Amherst, which was located just south of the intersection of Amherst and Ream roads in Perry Township, was platted in June 1847. By the time DeWeese spoke with Ream, Amherst was long gone. South Warsaw, which stood on the south bank of the Auglaize River near the intersection of Schooler and Warsaw roads about two miles northeast of the site of Amherst, was still in existence in 1935.
On his 99th birthday on April 14, 1942, while America was embroiled in World War II, the News again interviewed Ream at the home of his youngest son, C.B. “Brooks” Ream who lived in the family farm on the southeast corner of Amherst and Ream roads. At the time, Ream was one of two surviving Allen County veterans of the Civil War. The other, 94-year-old John M. Reed, died in August 1942 after falling on the front porch of his home at 220 N. Jackson St. Reed was the father of Lima Schools Superintendent J. McLean Reed, who later became the first dean of Ohio State University’s Lima Campus.
The News recounted how Ream and his older brother, Daniel, who died at 87 in 1927, enlisted in the Ohio Volunteer Infantry in August 1862 and how, on July 18, 1863, Ream’s unit “encountered Confederate soldiers in a little skirmish during which his left elbow was shot away. He was taken to a hospital at Lynchburg, Virginia, where he was attended by Confederate doctors and nurses.”
After several months, he was taken to Libby Prison in the Confederate capital of Richmond, Virginia. “He spent five months in Libby prison where starvation all but took his life,” the News wrote. “Upon his parole, he walked three miles before he sighted the American flag, which to him he says was one of the most wonderful sights in his lifetime.
“Although he is crippled physically, his memory is remarkable for a man of his years and he loves to sit and talk with his friends about his many exploits of his war career and other highlights of his long lifetime. He recalls among his Civil War comrades such names as Sam and Charles Naus, Cad Curtin, Chris Graham and Dan Gross, all of whom are deceased.”
Ream was mustered out of the Union Army in July 1865 at Wheeling, West Virginia, and returned to Perry Township to farm. “On June 1, 1867, he was married to Melissa Jane Simmons, of Wapakoneta, and four children were born to the couple,” the News wrote. “She died while he was still a young man and later he married Mary Brantner, who also preceded him in death. He had been a widower since 1901.” Ream had three children with his second wife.
Later in his life, Ream lived with his niece, Emma Crumrine, at 1032 Hughes Ave, and often was interviewed by Lima News reporters, particularly around his birthday on April 14.
On April 11, 1943, just before Ream turned 100, he was visited by a News reporter. “Most of the time the aged man spends resting in bed, but he always is willing to talk to a new acquaintance and to tell of his experiences in the war,” the reporter wrote. “Ream is unable to explain why he has lived to become a century old, other than that it was just ‘meant to be.’

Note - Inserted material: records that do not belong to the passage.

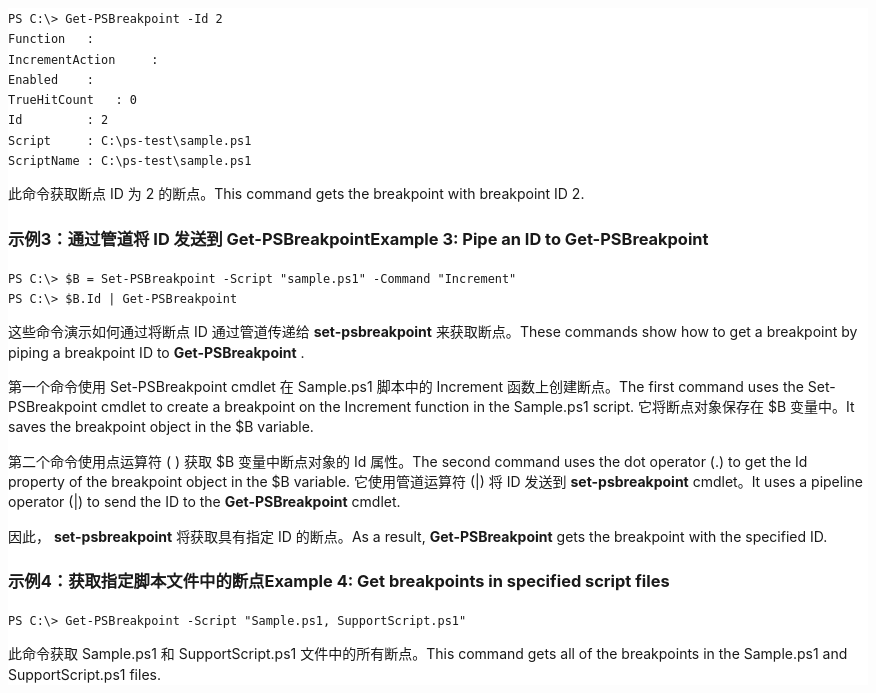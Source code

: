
 ```
PS C:\> Get-PSBreakpoint -Id 2
Function   :
IncrementAction     :
Enabled    :
TrueHitCount   : 0
Id         : 2
Script     : C:\ps-test\sample.ps1
ScriptName : C:\ps-test\sample.ps1
```

<span data-ttu-id="000ab-122">此命令获取断点 ID 为 2 的断点。</span><span class="sxs-lookup"><span data-stu-id="000ab-122">This command gets the breakpoint with breakpoint ID 2.</span></span>

### <span data-ttu-id="000ab-123">示例3：通过管道将 ID 发送到 Get-PSBreakpoint</span><span class="sxs-lookup"><span data-stu-id="000ab-123">Example 3: Pipe an ID to Get-PSBreakpoint</span></span>

```
PS C:\> $B = Set-PSBreakpoint -Script "sample.ps1" -Command "Increment"
PS C:\> $B.Id | Get-PSBreakpoint
```

<span data-ttu-id="000ab-124">这些命令演示如何通过将断点 ID 通过管道传递给 **set-psbreakpoint** 来获取断点。</span><span class="sxs-lookup"><span data-stu-id="000ab-124">These commands show how to get a breakpoint by piping a breakpoint ID to **Get-PSBreakpoint** .</span></span>

<span data-ttu-id="000ab-125">第一个命令使用 Set-PSBreakpoint cmdlet 在 Sample.ps1 脚本中的 Increment 函数上创建断点。</span><span class="sxs-lookup"><span data-stu-id="000ab-125">The first command uses the Set-PSBreakpoint cmdlet to create a breakpoint on the Increment function in the Sample.ps1 script.</span></span> <span data-ttu-id="000ab-126">它将断点对象保存在 $B 变量中。</span><span class="sxs-lookup"><span data-stu-id="000ab-126">It saves the breakpoint object in the $B variable.</span></span>

<span data-ttu-id="000ab-127">第二个命令使用点运算符 ( ) 获取 $B 变量中断点对象的 Id 属性。</span><span class="sxs-lookup"><span data-stu-id="000ab-127">The second command uses the dot operator (.) to get the Id property of the breakpoint object in the $B variable.</span></span> <span data-ttu-id="000ab-128">它使用管道运算符 (|) 将 ID 发送到 **set-psbreakpoint** cmdlet。</span><span class="sxs-lookup"><span data-stu-id="000ab-128">It uses a pipeline operator (|) to send the ID to the **Get-PSBreakpoint** cmdlet.</span></span>

<span data-ttu-id="000ab-129">因此， **set-psbreakpoint** 将获取具有指定 ID 的断点。</span><span class="sxs-lookup"><span data-stu-id="000ab-129">As a result, **Get-PSBreakpoint** gets the breakpoint with the specified ID.</span></span>

### <span data-ttu-id="000ab-130">示例4：获取指定脚本文件中的断点</span><span class="sxs-lookup"><span data-stu-id="000ab-130">Example 4: Get breakpoints in specified script files</span></span>

```
PS C:\> Get-PSBreakpoint -Script "Sample.ps1, SupportScript.ps1"
```

<span data-ttu-id="000ab-131">此命令获取 Sample.ps1 和 SupportScript.ps1 文件中的所有断点。</span><span class="sxs-lookup"><span data-stu-id="000ab-131">This command gets all of the breakpoints in the Sample.ps1 and SupportScript.ps1 files.</span></span>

“He’s had a couple of close shaves in his long life — one in the Civil War when he sustained an elbow injury which made him a partial cripple and the other time when he fell, when he was only a few years old, and cut himself severely with a hatchet.”

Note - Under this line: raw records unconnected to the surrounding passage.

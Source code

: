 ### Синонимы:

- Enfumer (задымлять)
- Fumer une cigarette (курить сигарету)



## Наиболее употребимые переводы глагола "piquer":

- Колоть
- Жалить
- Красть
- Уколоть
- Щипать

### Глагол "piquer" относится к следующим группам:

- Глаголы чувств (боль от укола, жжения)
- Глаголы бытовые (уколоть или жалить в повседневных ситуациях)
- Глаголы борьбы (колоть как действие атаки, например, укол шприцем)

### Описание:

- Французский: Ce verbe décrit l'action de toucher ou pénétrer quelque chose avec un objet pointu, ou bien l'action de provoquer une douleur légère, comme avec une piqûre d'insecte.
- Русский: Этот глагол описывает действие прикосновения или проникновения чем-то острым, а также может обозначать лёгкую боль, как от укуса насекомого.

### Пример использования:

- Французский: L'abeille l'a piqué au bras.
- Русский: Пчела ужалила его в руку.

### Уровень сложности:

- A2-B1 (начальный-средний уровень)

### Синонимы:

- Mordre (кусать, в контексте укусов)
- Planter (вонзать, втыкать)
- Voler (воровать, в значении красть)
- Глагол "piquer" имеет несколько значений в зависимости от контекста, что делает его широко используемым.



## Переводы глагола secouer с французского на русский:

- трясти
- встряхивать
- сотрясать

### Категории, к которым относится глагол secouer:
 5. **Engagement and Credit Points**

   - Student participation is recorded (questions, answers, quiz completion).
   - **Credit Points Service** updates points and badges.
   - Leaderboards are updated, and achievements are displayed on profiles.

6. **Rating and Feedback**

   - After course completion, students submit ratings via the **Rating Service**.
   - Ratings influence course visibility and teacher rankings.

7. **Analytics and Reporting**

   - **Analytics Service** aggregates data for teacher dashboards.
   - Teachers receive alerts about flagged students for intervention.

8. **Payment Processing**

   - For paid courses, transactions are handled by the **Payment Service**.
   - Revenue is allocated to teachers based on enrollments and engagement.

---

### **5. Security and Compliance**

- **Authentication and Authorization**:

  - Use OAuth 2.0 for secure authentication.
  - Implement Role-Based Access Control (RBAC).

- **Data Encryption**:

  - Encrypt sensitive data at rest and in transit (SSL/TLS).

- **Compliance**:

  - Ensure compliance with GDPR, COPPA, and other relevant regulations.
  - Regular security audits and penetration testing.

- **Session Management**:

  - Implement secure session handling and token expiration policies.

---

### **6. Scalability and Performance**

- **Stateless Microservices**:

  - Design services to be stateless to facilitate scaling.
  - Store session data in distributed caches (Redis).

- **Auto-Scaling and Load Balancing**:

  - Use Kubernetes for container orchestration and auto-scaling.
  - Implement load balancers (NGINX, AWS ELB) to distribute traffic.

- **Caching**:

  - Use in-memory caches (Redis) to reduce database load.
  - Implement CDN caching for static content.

Asked by the reporter if there was anything he’d still like to see, Ream referred to World War II. “I’d like to see the war end and have the boys come home,” he told the reporter. Ream didn’t live to see it.
His funeral services were held in the Olive Methodist Church, which was near South Warsaw. He is buried in Fairmount Cemetery near Uniopolis with his second wife.